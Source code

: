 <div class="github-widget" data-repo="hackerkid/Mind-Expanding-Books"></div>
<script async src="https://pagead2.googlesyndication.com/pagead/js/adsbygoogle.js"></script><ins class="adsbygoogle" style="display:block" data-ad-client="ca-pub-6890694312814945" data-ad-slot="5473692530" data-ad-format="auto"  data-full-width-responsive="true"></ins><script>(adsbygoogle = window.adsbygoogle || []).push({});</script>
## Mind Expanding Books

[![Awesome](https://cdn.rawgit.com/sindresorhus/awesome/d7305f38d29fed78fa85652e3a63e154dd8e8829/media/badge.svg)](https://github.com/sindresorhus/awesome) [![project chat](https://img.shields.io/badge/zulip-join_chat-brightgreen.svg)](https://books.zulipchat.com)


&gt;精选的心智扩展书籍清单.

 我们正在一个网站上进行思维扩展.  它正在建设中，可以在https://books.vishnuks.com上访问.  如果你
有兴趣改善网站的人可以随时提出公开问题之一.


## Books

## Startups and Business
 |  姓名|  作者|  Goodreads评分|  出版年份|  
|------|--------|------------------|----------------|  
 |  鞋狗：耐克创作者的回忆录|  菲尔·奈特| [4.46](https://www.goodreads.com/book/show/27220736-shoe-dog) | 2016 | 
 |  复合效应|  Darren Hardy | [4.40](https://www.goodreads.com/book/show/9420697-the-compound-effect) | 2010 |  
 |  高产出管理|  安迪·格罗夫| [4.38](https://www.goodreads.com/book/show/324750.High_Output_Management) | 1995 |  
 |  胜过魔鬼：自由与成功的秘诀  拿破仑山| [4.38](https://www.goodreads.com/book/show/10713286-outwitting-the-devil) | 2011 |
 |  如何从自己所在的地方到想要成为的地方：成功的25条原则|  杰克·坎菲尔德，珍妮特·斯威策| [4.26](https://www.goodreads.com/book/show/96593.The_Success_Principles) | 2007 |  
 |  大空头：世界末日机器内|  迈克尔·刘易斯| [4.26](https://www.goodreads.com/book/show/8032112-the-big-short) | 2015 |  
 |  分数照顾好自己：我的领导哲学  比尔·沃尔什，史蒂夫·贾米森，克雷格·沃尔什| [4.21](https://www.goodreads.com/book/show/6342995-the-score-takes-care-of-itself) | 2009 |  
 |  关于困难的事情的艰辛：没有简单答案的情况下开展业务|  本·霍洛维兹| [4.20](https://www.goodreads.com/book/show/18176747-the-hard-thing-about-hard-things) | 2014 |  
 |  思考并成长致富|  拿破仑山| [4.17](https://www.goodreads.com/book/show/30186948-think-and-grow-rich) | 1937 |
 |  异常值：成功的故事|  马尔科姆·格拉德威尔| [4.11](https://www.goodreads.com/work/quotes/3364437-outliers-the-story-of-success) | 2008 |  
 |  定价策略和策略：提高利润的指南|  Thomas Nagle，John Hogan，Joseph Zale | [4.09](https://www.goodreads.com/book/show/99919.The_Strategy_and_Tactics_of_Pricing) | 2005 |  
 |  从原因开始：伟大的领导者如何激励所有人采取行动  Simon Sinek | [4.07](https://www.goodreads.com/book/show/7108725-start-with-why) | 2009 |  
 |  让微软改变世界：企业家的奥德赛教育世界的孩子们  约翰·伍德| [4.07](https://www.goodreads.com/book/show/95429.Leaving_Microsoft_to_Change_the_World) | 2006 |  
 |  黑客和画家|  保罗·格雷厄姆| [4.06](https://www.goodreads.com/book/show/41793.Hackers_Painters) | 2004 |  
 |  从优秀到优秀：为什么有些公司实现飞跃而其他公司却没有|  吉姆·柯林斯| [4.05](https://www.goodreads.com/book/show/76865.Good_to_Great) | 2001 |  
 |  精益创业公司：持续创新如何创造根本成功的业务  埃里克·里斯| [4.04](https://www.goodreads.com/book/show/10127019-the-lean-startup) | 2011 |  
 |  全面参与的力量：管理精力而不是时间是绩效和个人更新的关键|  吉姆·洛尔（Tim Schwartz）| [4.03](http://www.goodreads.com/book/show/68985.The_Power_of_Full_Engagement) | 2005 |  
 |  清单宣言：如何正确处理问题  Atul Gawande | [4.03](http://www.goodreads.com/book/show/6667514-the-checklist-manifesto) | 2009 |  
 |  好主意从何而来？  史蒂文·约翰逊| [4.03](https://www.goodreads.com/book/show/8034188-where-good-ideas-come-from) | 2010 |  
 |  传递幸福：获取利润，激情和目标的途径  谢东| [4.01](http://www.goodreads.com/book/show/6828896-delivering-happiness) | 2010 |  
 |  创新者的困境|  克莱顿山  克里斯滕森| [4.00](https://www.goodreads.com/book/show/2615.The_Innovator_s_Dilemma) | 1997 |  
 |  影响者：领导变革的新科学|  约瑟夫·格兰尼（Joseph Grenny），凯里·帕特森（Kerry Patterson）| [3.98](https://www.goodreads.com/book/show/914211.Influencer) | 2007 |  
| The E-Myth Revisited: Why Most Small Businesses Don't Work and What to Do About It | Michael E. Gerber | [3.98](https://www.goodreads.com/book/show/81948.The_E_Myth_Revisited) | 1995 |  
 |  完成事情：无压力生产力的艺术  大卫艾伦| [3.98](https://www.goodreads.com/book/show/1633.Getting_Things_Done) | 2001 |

● ● ● ● ●

ASSIGNMENT: Every line that includes "Joseph" must be copied from the material above.

ANSWER SECTION:
 |  定价策略和策略：提高利润的指南|  Thomas Nagle，John Hogan，Joseph Zale | [4.09](https://www.goodreads.com/book/show/99919.The_Strategy_and_Tactics_of_Pricing) | 2005 |  
 |  影响者：领导变革的新科学|  约瑟夫·格兰尼（Joseph Grenny），凯里·帕特森（Kerry Patterson）| [3.98](https://www.goodreads.com/book/show/914211.Influencer) | 2007 |  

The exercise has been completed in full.